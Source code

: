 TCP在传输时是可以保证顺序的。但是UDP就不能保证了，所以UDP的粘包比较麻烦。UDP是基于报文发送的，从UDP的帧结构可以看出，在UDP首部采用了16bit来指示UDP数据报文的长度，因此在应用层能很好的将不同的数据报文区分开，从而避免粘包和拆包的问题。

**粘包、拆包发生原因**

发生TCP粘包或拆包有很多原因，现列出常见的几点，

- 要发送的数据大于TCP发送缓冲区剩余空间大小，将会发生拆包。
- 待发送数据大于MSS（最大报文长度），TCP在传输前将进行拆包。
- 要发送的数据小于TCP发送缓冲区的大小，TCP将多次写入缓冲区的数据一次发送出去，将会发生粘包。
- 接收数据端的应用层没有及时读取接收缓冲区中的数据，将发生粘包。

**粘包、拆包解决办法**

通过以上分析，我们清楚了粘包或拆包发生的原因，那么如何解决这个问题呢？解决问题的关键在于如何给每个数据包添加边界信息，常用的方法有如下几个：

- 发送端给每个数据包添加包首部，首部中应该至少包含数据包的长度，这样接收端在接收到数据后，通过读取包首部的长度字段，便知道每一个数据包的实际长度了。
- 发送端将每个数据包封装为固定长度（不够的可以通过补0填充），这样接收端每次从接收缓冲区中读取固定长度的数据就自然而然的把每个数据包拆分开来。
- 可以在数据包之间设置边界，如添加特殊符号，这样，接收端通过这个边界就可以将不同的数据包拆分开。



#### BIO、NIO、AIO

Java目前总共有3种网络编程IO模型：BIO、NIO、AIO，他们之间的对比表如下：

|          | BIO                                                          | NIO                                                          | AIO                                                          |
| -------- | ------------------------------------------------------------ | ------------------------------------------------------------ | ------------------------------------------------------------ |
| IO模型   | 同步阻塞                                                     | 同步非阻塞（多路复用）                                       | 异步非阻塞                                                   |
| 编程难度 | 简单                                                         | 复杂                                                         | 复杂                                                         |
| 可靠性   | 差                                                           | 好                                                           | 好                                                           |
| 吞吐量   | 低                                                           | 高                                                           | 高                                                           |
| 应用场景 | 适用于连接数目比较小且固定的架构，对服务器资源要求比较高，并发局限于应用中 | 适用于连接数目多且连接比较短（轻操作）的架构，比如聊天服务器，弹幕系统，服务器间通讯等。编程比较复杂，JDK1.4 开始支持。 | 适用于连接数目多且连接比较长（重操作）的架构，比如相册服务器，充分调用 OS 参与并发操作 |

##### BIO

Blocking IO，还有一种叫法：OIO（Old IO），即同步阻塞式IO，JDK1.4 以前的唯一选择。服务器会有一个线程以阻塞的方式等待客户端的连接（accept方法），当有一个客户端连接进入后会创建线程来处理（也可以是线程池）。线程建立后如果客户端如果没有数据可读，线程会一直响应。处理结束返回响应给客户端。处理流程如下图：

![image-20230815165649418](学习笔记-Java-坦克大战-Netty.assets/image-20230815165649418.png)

---*---

Work to complete.
The task requires an exact transcription of all the data.

Exercise output.
Source code

: TCP在传输时是可以保证顺序的。但是UDP就不能保证了，所以UDP的粘包比较麻烦。UDP是基于报文发送的，从UDP的帧结构可以看出，在UDP首部采用了16bit来指示UDP数据报文的长度，因此在应用层能很好的将不同的数据报文区分开，从而避免粘包和拆包的问题。

**粘包、拆包发生原因**

发生TCP粘包或拆包有很多原因，现列出常见的几点，

- 要发送的数据大于TCP发送缓冲区剩余空间大小，将会发生拆包。
- 待发送数据大于MSS（最大报文长度），TCP在传输前将进行拆包。
- 要发送的数据小于TCP发送缓冲区的大小，TCP将多次写入缓冲区的数据一次发送出去，将会发生粘包。
- 接收数据端的应用层没有及时读取接收缓冲区中的数据，将发生粘包。

**粘包、拆包解决办法**

通过以上分析，我们清楚了粘包或拆包发生的原因，那么如何解决这个问题呢？解决问题的关键在于如何给每个数据包添加边界信息，常用的方法有如下几个：

- 发送端给每个数据包添加包首部，首部中应该至少包含数据包的长度，这样接收端在接收到数据后，通过读取包首部的长度字段，便知道每一个数据包的实际长度了。
- 发送端将每个数据包封装为固定长度（不够的可以通过补0填充），这样接收端每次从接收缓冲区中读取固定长度的数据就自然而然的把每个数据包拆分开来。
- 可以在数据包之间设置边界，如添加特殊符号，这样，接收端通过这个边界就可以将不同的数据包拆分开。



#### BIO、NIO、AIO

Java目前总共有3种网络编程IO模型：BIO、NIO、AIO，他们之间的对比表如下：

|          | BIO                                                          | NIO                                                          | AIO                                                          |
| -------- | ------------------------------------------------------------ | ------------------------------------------------------------ | ------------------------------------------------------------ |
| IO模型   | 同步阻塞                                                     | 同步非阻塞（多路复用）                                       | 异步非阻塞                                                   |
| 编程难度 | 简单                                                         | 复杂                                                         | 复杂                                                         |
| 可靠性   | 差                                                           | 好                                                           | 好                                                           |
| 吞吐量   | 低                                                           | 高                                                           | 高                                                           |
| 应用场景 | 适用于连接数目比较小且固定的架构，对服务器资源要求比较高，并发局限于应用中 | 适用于连接数目多且连接比较短（轻操作）的架构，比如聊天服务器，弹幕系统，服务器间通讯等。编程比较复杂，JDK1.4 开始支持。 | 适用于连接数目多且连接比较长（重操作）的架构，比如相册服务器，充分调用 OS 参与并发操作 |

##### BIO

Blocking IO，还有一种叫法：OIO（Old IO），即同步阻塞式IO，JDK1.4 以前的唯一选择。服务器会有一个线程以阻塞的方式等待客户端的连接（accept方法），当有一个客户端连接进入后会创建线程来处理（也可以是线程池）。线程建立后如果客户端如果没有数据可读，线程会一直响应。处理结束返回响应给客户端。处理流程如下图：

![image-20230815165649418](学习笔记-Java-坦克大战-Netty.assets/image-20230815165649418.png)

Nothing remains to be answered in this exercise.